Наоборот, вначале мы думали, что поражение в Средней Германии играет второстепенную роль и в конечном счёте приведёт даже к усилению нашей партии. Этот свой взгляд мы обосновывали в сборнике под названием «Теория наступления»5: поскольку наша партия теперь является подлинно массовой партией германского пролетариата, мы, мол, обязаны сами «всюду находить врага и наносить ему удары».
Так как я снова очутился на нелегальном положении и полиция всюду разыскивала меня, партия отправила меня в Москву. По пути я встретился с венгерским товарищем Ракоши. Он обещал мне тотчас же после приезда познакомить меня с Лениным и поддержать мои взгляды. Я был как будто хорошо вооружён. С моей верой в нашу партию, в её правильную в основном тактику да к тому же с «теорией наступления» в запасе я был убеждён, что произведу хорошее впечатление на Ленина.
Хотя я ежедневно добивался свидания с Лениным, мне пришлось ждать восемь дней, пока он меня принял. Но наконец-то меня вызвали, и я отправился в Кремль всё в том же хорошем настроении.
Я поднялся на второй этаж в квартиру Ленина и как-то сразу очутился перед ним. Он сидел в своём кабинете в тростниковом кресле6. Обратившись ко мне на немецком языке, он пригласил меня сесть. Потом с лёгким оттенком иронии в голосе сказал:
— Ну-ка, товарищ Геккерт, расскажите о своих геройских подвигах в Средней Германии.
Я не заставил себя долго просить и выложил ему всё, что у меня накопилось. Тогда Ленин сказал:
— Но говорят, что вас побили.
Я стал возражать, пытаясь доказать, что это вовсе не так и что наша партия после среднегерманских событий продолжает расти и укрепляться.
— Вот как,— сказал Ленин,— интересно, как вы это сможете доказать.
Ракоши попытался было поддержать меня, но Ленин ему резко возразил. Потом он обратился ко мне:
— Вы попались на провокацию, вас хорошенько поколотили, и партия за это будет горько расплачиваться.
Совершенно уничтоженные, мы вышли из кабинета Ленина. Тут-то я понял: наша германская делегация со своей «теорией наступления» если и произведёт какое-нибудь впечатление, то плохое…
Вскоре из Германии приехали другие делегаты на Ⅲ конгресс Коминтерна. Снова мы все вместе отправились к Ленину. Он принял нас там же. Мы ещё раз привели ему все наши доводы, хотя уже без прежней уверенности. У некоторых из авторов «теории наступления» уже появились возражения против той или другой формулировки. И снова Ленин разнёс нас в пух и прах, на сей раз выражаясь ещё резче.
Когда Ленин спросил:
— Как же вы себе представляли, что подумают рабочие, если вы их поведёте на бой и они получат такие удары, как это было в Мансфельде?
Вильгельм Кёнен ответил:
— Рабочие учатся на ударах, которые они получают.

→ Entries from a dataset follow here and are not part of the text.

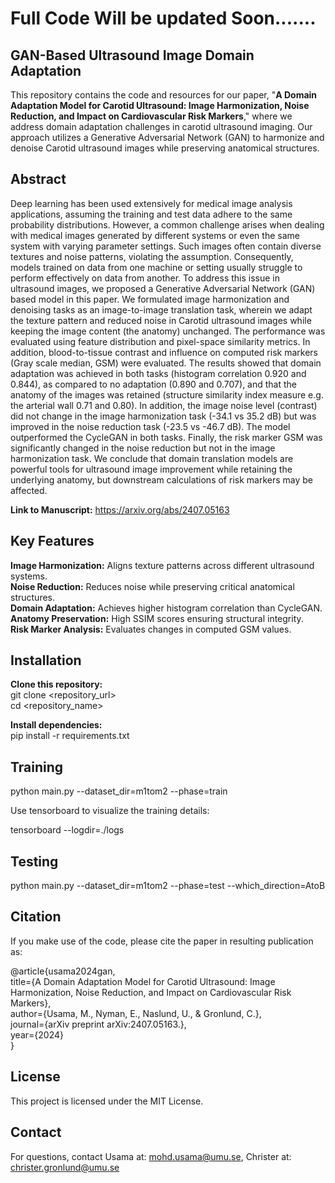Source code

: # Full Code Will be updated Soon.......
## GAN-Based Ultrasound Image Domain Adaptation

This repository contains the code and resources for our paper, "**A Domain Adaptation Model for Carotid Ultrasound: Image Harmonization, Noise Reduction, and Impact on Cardiovascular Risk Markers**," where we address domain adaptation challenges in carotid ultrasound imaging. Our approach utilizes a Generative Adversarial Network (GAN) to harmonize and denoise Carotid ultrasound images while preserving anatomical structures.

## Abstract
Deep learning has been used extensively for medical image analysis applications, assuming the training and test data adhere to the same probability distributions. However, a common challenge arises when dealing with medical images generated by different systems or even the same system with varying parameter settings. Such images often contain diverse textures and noise patterns, violating the assumption. Consequently, models trained on data from one machine or setting usually struggle to perform effectively on data from another. To address this issue in ultrasound images, we proposed a Generative Adversarial Network (GAN) based model in this paper. We formulated image harmonization and denoising tasks as an image-to-image translation task, wherein we adapt the texture pattern and reduced noise in Carotid ultrasound images while keeping the image content (the anatomy) unchanged. 
The performance was evaluated using feature distribution and pixel-space similarity metrics. In addition, blood-to-tissue contrast and influence on computed risk markers (Gray scale median, GSM) were evaluated.
The results showed that domain adaptation was achieved in both tasks (histogram correlation 0.920 and 0.844), as compared to no adaptation (0.890 and 0.707), and that the anatomy of the images was retained (structure similarity index measure e.g. the arterial wall 0.71 and 0.80). In addition, the image noise level (contrast) did not change in the image harmonization task (-34.1 vs 35.2 dB) but was improved in the noise reduction task (-23.5 vs -46.7 dB). 
The model outperformed the CycleGAN in both tasks. Finally, the risk marker GSM was significantly changed in the noise reduction but not in the image harmonization task.
We conclude that domain translation models are powerful tools for ultrasound image improvement while retaining the underlying anatomy, but downstream calculations of risk markers may be affected.

**Link to Manuscript:** <a href="https://arxiv.org/abs/2407.05163">https://arxiv.org/abs/2407.05163</a>

## Key Features
**Image Harmonization:** Aligns texture patterns across different ultrasound systems.  
**Noise Reduction:** Reduces noise while preserving critical anatomical structures.  
**Domain Adaptation:** Achieves higher histogram correlation than CycleGAN.  
**Anatomy Preservation:** High SSIM scores ensuring structural integrity.  
**Risk Marker Analysis:** Evaluates changes in computed GSM values.


## Installation

**Clone this repository:**  
git clone <repository_url>  
cd <repository_name>  

**Install dependencies:**  
pip install -r requirements.txt  

## Training

python main.py --dataset_dir=m1tom2 --phase=train 

Use tensorboard to visualize the training details:

tensorboard --logdir=./logs

## Testing

python main.py --dataset_dir=m1tom2 --phase=test --which_direction=AtoB



## Citation  
If you make use of the code, please cite the paper in resulting publication as:  

@article{usama2024gan,  
  title={A Domain Adaptation Model for Carotid Ultrasound: Image Harmonization, Noise Reduction, and Impact on Cardiovascular Risk Markers},  
  author={Usama, M., Nyman, E., Naslund, U., & Gronlund, C.},  
  journal={arXiv preprint arXiv:2407.05163.},  
  year={2024}  
}

## License
This project is licensed under the MIT License.

## Contact
For questions, contact Usama at: <a href="mailto:mohd.usama@umu.se.com">mohd.usama@umu.se</a>, Christer at: <a href="mailto:christer.gronlund@umu.se">christer.gronlund@umu.se</a>






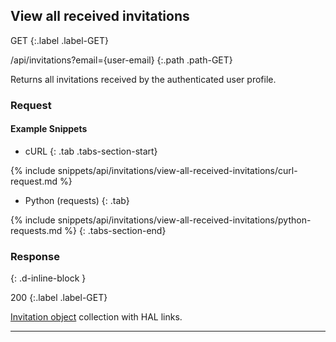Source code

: ## View all received invitations

GET
{:.label .label-GET}

/api/invitations?email={user-email}
{:.path .path-GET}

Returns all invitations received by the authenticated user profile.

### Request
#### Example Snippets
- cURL
{: .tab .tabs-section-start}

{% include snippets/api/invitations/view-all-received-invitations/curl-request.md %}

- Python (requests)
{: .tab}

{% include snippets/api/invitations/view-all-received-invitations/python-requests.md %}
{: .tabs-section-end}

### Response
{: .d-inline-block }

200
{:.label .label-GET}

[Invitation object](invitations#invitation-object) collection with HAL links.

---
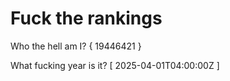 # Fuck the rankings

Who the hell am I?
{ 19446421 }

What fucking year is it?
[ 2025-04-01T04:00:00Z ]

— Учатся даже теперь, когда они остались безработными? — спросил Ленин, а Кёнен в ответ:
— Тогда желудок электрифицирует их мозг революционной энергией.

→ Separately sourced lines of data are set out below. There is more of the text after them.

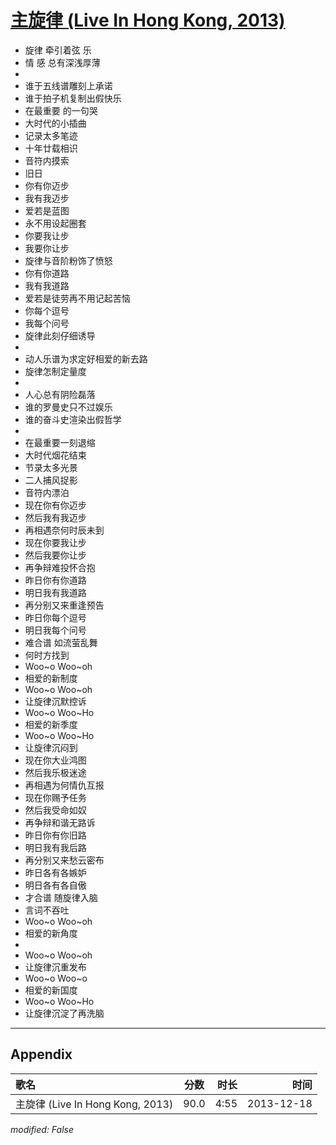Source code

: # [主旋律 (Live In Hong Kong, 2013)](https://music.163.com/song?id=28160887)

* 旋律 牵引着弦 乐
* 情 感 总有深浅厚薄
* 
* 谁于五线谱雕刻上承诺
* 谁于拍子机复制出假快乐
* 在最重要 的一句哭
* 大时代的小插曲
* 记录太多笔迹
* 十年廿载相识
* 音符内摸索
* 旧日
* 你有你迈步
* 我有我迈步
* 爱若是蓝图
* 永不用设起圈套
* 你要我让步
* 我要你让步
* 旋律与音阶粉饰了愤怒
* 你有你道路
* 我有我道路
* 爱若是徒劳再不用记起苦恼
* 你每个逗号
* 我每个问号
* 旋律此刻仔细诱导
* 
* 动人乐谱为求定好相爱的新去路
* 旋律怎制定量度
* 
* 人心总有阴险磊落
* 谁的罗曼史只不过娱乐
* 谁的奋斗史渲染出假哲学
* 
* 在最重要一刻退缩
* 大时代烟花结束
* 节录太多光景
* 二人捕风捉影
* 音符内漂泊
* 现在你有你迈步
* 然后我有我迈步
* 再相遇奈何时辰未到
* 现在你要我让步
* 然后我要你让步
* 再争辩难投怀合抱
* 昨日你有你道路
* 明日我有我道路
* 再分别又来重逢预告
* 昨日你每个逗号
* 明日我每个问号
* 难合谱  如流萤乱舞
* 何时方找到
* Woo~o Woo~oh
* 相爱的新制度
* Woo~o Woo~oh
* 让旋律沉默控诉
* Woo~o Woo~Ho
* 相爱的新季度
* Woo~o Woo~Ho
* 让旋律沉闷到
* 现在你大业鸿图
* 然后我乐极迷途
* 再相遇为何情仇互报
* 现在你赐予任务
* 然后我受命如奴
* 再争辩和谐无路诉
* 昨日你有你旧路
* 明日我有我后路
* 再分别又来愁云密布
* 昨日各有各嫉妒
* 明日各有各自傲
* 才合谱  随旋律入脑
* 言词不吞吐
* Woo~o Woo~oh
* 相爱的新角度
* 
* Woo~o Woo~oh
* 让旋律沉重发布
* Woo~o Woo~o
* 相爱的新国度
* Woo~o Woo~Ho
* 让旋律沉淀了再洗脑


---

## Appendix

|歌名|分数|时长|时间|
|:---|:---:|---:|---:|
|主旋律 (Live In Hong Kong, 2013)|90.0|4:55|2013-12-18

*modified: False*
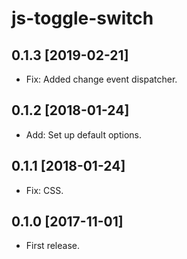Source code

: js-toggle-switch
================

0.1.3 [2019-02-21]
------------------

- Fix: Added change event dispatcher.

0.1.2 [2018-01-24]
------------------

- Add: Set up default options.

0.1.1 [2018-01-24]
------------------

- Fix: CSS.

0.1.0 [2017-11-01]
------------------

- First release.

За это словечко Ленин ухватился, чтобы высмеять всю нашу позицию в этих вопросах. Всякий раз, когда он доказывал нам в каком-либо вопросе всю беспочвенность, неверность и опасность наших установок, он неизменно прибавлял:
— Ну да, всё это у вас происходит от электрификации мозга желудком…
Позже, на одном заседании в Малом зале Кремля7, Ленин снова разъяснял всей германской делегации, в составе которой находились и товарищи, которые не были согласны с выступлением в Средней Германии, всю нелепость того, что мы натворили. Он разъяснял, как примазались к нам такие элементы, как шпик Ферри, пытавшийся взорвать обелиск Победы, и другие, бросавшие бомбы в уборную. Ленин говорил:
— Ведь провокация была ясна как на ладони. И вместо того чтобы в целях защиты мобилизовать рабочие массы для отпора атакам буржуазии и таким образом показать массам, что вы правы, вы выдумали бессмысленную «теорию наступления», которая всем полицейским, всем реакционным властям даёт возможность изображать вас как зачинщиков нападения, от которых-де надо защитить народ!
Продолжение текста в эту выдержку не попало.